● **Instructions to follow**:
From the first line of the records through the line containing "# About assets-cosmosdb-rediscache-docker-compose", retype every line exactly and nothing else.

● **Data shown**:
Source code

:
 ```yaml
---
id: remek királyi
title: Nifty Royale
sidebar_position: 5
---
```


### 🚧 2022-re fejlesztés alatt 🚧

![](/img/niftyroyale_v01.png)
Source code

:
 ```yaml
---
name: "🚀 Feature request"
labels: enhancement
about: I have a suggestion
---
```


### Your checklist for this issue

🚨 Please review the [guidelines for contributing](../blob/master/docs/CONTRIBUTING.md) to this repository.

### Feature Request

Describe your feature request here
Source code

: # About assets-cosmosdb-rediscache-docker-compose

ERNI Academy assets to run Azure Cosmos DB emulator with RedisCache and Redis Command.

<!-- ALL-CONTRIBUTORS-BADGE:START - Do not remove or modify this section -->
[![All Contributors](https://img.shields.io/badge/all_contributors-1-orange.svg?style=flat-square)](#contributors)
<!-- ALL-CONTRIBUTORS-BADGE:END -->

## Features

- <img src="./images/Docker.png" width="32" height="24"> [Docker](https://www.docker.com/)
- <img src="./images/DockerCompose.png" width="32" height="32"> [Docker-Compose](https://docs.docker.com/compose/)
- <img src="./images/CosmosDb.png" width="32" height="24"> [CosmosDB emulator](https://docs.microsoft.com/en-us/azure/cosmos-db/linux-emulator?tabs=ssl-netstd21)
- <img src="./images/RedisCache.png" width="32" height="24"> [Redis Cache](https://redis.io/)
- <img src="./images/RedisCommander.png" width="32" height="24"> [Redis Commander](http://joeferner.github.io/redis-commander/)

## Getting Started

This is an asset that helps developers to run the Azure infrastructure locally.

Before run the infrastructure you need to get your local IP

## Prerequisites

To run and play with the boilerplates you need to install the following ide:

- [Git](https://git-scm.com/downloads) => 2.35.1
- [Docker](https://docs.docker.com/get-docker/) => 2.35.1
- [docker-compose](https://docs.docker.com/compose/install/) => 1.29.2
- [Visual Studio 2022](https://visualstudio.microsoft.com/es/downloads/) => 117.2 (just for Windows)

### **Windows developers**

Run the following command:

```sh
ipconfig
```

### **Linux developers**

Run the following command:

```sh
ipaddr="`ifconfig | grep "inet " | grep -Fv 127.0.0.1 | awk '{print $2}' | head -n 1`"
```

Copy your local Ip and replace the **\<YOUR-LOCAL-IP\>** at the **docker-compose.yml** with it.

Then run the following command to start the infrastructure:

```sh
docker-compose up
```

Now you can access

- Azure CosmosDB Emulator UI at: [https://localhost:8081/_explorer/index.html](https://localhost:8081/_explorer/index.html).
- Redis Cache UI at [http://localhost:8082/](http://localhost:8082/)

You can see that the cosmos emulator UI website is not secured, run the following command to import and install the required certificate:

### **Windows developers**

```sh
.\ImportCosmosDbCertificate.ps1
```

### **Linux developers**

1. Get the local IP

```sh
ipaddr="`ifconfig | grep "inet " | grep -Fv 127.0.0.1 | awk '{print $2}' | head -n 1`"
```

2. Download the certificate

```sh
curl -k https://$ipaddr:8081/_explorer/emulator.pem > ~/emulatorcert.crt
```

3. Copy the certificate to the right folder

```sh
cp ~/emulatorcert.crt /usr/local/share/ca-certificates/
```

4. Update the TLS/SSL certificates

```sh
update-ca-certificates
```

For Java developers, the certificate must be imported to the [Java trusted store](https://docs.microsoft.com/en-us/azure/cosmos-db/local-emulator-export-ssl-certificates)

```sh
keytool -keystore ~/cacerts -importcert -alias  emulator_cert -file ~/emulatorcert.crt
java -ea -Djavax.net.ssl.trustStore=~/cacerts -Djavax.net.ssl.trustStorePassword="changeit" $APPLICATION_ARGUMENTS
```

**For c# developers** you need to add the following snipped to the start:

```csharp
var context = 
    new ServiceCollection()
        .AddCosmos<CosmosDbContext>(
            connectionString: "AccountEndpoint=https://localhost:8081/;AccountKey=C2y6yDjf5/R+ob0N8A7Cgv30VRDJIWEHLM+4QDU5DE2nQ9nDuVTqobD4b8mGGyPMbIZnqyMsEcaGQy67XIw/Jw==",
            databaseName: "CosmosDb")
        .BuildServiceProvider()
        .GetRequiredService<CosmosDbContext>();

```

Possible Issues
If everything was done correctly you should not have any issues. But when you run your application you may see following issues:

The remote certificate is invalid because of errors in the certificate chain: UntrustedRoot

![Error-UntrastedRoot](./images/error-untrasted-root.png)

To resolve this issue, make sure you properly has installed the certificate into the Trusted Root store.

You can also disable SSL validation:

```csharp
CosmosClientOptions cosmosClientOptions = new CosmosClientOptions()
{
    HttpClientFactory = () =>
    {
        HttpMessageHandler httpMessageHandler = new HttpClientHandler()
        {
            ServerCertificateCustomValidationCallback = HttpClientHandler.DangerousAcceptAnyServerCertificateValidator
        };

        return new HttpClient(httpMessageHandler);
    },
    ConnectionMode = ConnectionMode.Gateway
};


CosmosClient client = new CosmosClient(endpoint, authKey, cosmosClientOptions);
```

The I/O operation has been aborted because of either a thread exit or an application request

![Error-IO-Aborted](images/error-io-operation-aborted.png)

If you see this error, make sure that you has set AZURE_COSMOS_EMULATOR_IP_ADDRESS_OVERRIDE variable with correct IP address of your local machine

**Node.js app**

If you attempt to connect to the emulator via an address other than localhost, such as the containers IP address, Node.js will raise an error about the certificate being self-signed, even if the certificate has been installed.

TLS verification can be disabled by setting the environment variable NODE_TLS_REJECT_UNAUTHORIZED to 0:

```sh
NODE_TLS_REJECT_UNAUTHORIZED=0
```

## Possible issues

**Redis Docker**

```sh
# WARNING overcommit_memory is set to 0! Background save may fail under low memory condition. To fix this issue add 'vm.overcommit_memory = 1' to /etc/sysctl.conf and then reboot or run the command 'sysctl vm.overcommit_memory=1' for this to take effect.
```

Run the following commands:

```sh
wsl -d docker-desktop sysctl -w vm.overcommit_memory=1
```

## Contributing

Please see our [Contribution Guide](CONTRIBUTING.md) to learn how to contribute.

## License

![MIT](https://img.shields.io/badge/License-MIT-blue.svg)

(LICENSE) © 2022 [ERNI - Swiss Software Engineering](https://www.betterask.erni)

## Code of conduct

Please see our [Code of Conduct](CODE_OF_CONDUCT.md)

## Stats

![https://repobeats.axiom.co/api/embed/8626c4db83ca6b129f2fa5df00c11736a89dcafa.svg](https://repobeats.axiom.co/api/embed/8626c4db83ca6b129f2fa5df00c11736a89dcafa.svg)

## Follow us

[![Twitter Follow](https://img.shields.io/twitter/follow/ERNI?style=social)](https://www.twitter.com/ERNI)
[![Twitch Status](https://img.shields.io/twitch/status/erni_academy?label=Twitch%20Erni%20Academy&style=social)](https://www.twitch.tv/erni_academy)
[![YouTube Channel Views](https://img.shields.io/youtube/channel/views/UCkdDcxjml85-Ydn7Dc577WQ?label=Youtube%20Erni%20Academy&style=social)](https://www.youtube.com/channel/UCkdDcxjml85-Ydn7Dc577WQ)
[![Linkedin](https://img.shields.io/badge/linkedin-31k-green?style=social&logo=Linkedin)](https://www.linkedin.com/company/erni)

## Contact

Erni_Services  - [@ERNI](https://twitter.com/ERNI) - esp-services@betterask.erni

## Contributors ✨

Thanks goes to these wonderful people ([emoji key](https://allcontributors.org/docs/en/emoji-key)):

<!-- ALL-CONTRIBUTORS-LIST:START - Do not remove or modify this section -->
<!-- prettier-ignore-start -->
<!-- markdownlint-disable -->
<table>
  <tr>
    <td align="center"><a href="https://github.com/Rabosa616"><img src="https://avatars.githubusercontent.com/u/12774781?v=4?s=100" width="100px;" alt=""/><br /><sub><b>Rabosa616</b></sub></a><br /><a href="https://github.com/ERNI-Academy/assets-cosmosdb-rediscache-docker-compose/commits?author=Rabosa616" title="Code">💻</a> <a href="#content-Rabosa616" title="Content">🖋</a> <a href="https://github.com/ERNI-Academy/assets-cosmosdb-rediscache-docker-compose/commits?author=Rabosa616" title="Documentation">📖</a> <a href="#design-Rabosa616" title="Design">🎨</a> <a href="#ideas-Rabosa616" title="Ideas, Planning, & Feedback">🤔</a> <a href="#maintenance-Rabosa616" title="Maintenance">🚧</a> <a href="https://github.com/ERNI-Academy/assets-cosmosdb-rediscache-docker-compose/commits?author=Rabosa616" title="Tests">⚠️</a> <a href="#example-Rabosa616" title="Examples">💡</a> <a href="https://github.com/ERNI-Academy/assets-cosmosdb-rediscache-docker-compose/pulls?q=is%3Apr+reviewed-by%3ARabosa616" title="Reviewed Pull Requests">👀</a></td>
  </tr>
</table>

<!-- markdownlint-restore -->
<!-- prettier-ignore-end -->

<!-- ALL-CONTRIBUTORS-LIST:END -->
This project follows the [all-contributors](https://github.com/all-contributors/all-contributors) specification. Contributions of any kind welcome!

● **Result**:
Source code

:
 ```yaml
---
id: remek királyi
title: Nifty Royale
sidebar_position: 5
---
```


### 🚧 2022-re fejlesztés alatt 🚧

![](/img/niftyroyale_v01.png)
Source code

:
 ```yaml
---
name: "🚀 Feature request"
labels: enhancement
about: I have a suggestion
---
```


### Your checklist for this issue

🚨 Please review the [guidelines for contributing](../blob/master/docs/CONTRIBUTING.md) to this repository.

### Feature Request

Describe your feature request here
Source code

: # About assets-cosmosdb-rediscache-docker-compose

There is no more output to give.